Work order: Set the records down again in full, exactly as they are, apart from the images.

Source material:
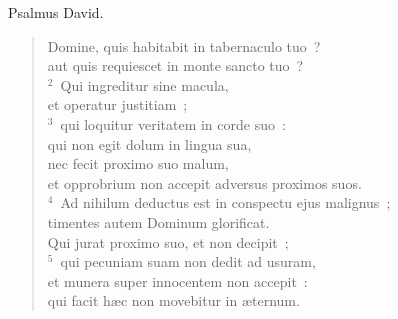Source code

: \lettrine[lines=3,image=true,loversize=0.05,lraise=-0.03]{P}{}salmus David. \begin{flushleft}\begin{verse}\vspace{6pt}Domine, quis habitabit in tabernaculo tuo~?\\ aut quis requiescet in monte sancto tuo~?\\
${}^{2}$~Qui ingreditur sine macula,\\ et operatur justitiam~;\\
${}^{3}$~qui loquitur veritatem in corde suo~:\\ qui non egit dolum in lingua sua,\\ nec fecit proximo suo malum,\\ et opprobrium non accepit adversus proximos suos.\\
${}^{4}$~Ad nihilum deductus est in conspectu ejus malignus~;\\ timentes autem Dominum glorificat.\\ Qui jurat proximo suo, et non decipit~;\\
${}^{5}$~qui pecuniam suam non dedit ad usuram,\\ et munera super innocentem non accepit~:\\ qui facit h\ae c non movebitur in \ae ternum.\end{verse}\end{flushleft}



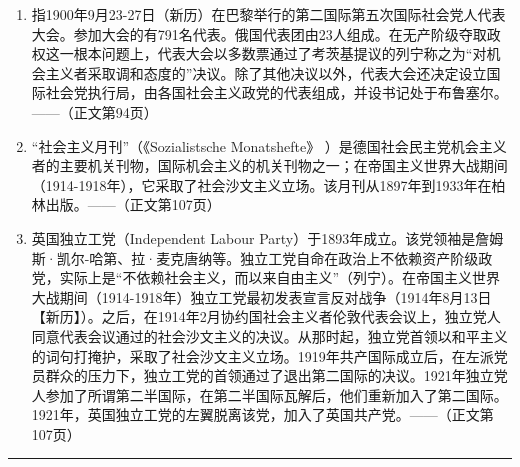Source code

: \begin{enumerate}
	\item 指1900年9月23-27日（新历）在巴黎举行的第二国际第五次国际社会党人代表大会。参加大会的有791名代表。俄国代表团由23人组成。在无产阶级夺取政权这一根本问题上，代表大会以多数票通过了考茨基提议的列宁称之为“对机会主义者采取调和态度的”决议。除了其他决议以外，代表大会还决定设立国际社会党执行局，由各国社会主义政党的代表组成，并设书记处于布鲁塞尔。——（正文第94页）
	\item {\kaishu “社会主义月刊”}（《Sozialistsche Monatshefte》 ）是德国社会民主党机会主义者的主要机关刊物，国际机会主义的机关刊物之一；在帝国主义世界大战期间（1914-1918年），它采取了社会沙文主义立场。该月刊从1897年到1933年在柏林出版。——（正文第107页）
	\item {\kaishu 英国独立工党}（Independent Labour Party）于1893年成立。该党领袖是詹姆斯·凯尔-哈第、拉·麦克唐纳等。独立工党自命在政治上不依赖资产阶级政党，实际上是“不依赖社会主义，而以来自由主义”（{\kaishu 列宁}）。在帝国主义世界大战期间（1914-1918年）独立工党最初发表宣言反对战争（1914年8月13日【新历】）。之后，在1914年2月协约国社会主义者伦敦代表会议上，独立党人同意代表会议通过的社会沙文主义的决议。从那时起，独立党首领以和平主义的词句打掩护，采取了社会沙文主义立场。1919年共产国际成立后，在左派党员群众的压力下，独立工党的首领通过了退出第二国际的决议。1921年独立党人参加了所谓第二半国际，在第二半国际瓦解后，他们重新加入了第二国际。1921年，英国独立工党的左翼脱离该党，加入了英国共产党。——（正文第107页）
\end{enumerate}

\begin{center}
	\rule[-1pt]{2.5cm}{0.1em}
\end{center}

Response box:
Source code

: \lettrine[lines=3,image=true,loversize=0.05,lraise=-0.03]{P}{}salmus David. \begin{flushleft}\begin{verse}\vspace{6pt}Domine, quis habitabit in tabernaculo tuo~?\\ aut quis requiescet in monte sancto tuo~?\\
${}^{2}$~Qui ingreditur sine macula,\\ et operatur justitiam~;\\
${}^{3}$~qui loquitur veritatem in corde suo~:\\ qui non egit dolum in lingua sua,\\ nec fecit proximo suo malum,\\ et opprobrium non accepit adversus proximos suos.\\
${}^{4}$~Ad nihilum deductus est in conspectu ejus malignus~;\\ timentes autem Dominum glorificat.\\ Qui jurat proximo suo, et non decipit~;\\
${}^{5}$~qui pecuniam suam non dedit ad usuram,\\ et munera super innocentem non accepit~:\\ qui facit h\ae c non movebitur in \ae ternum.\end{verse}\end{flushleft}



Source code

: \begin{enumerate}
	\item 指1900年9月23-27日（新历）在巴黎举行的第二国际第五次国际社会党人代表大会。参加大会的有791名代表。俄国代表团由23人组成。在无产阶级夺取政权这一根本问题上，代表大会以多数票通过了考茨基提议的列宁称之为“对机会主义者采取调和态度的”决议。除了其他决议以外，代表大会还决定设立国际社会党执行局，由各国社会主义政党的代表组成，并设书记处于布鲁塞尔。——（正文第94页）
	\item {\kaishu “社会主义月刊”}（《Sozialistsche Monatshefte》 ）是德国社会民主党机会主义者的主要机关刊物，国际机会主义的机关刊物之一；在帝国主义世界大战期间（1914-1918年），它采取了社会沙文主义立场。该月刊从1897年到1933年在柏林出版。——（正文第107页）
	\item {\kaishu 英国独立工党}（Independent Labour Party）于1893年成立。该党领袖是詹姆斯·凯尔-哈第、拉·麦克唐纳等。独立工党自命在政治上不依赖资产阶级政党，实际上是“不依赖社会主义，而以来自由主义”（{\kaishu 列宁}）。在帝国主义世界大战期间（1914-1918年）独立工党最初发表宣言反对战争（1914年8月13日【新历】）。之后，在1914年2月协约国社会主义者伦敦代表会议上，独立党人同意代表会议通过的社会沙文主义的决议。从那时起，独立党首领以和平主义的词句打掩护，采取了社会沙文主义立场。1919年共产国际成立后，在左派党员群众的压力下，独立工党的首领通过了退出第二国际的决议。1921年独立党人参加了所谓第二半国际，在第二半国际瓦解后，他们重新加入了第二国际。1921年，英国独立工党的左翼脱离该党，加入了英国共产党。——（正文第107页）
\end{enumerate}

\begin{center}
	\rule[-1pt]{2.5cm}{0.1em}
\end{center}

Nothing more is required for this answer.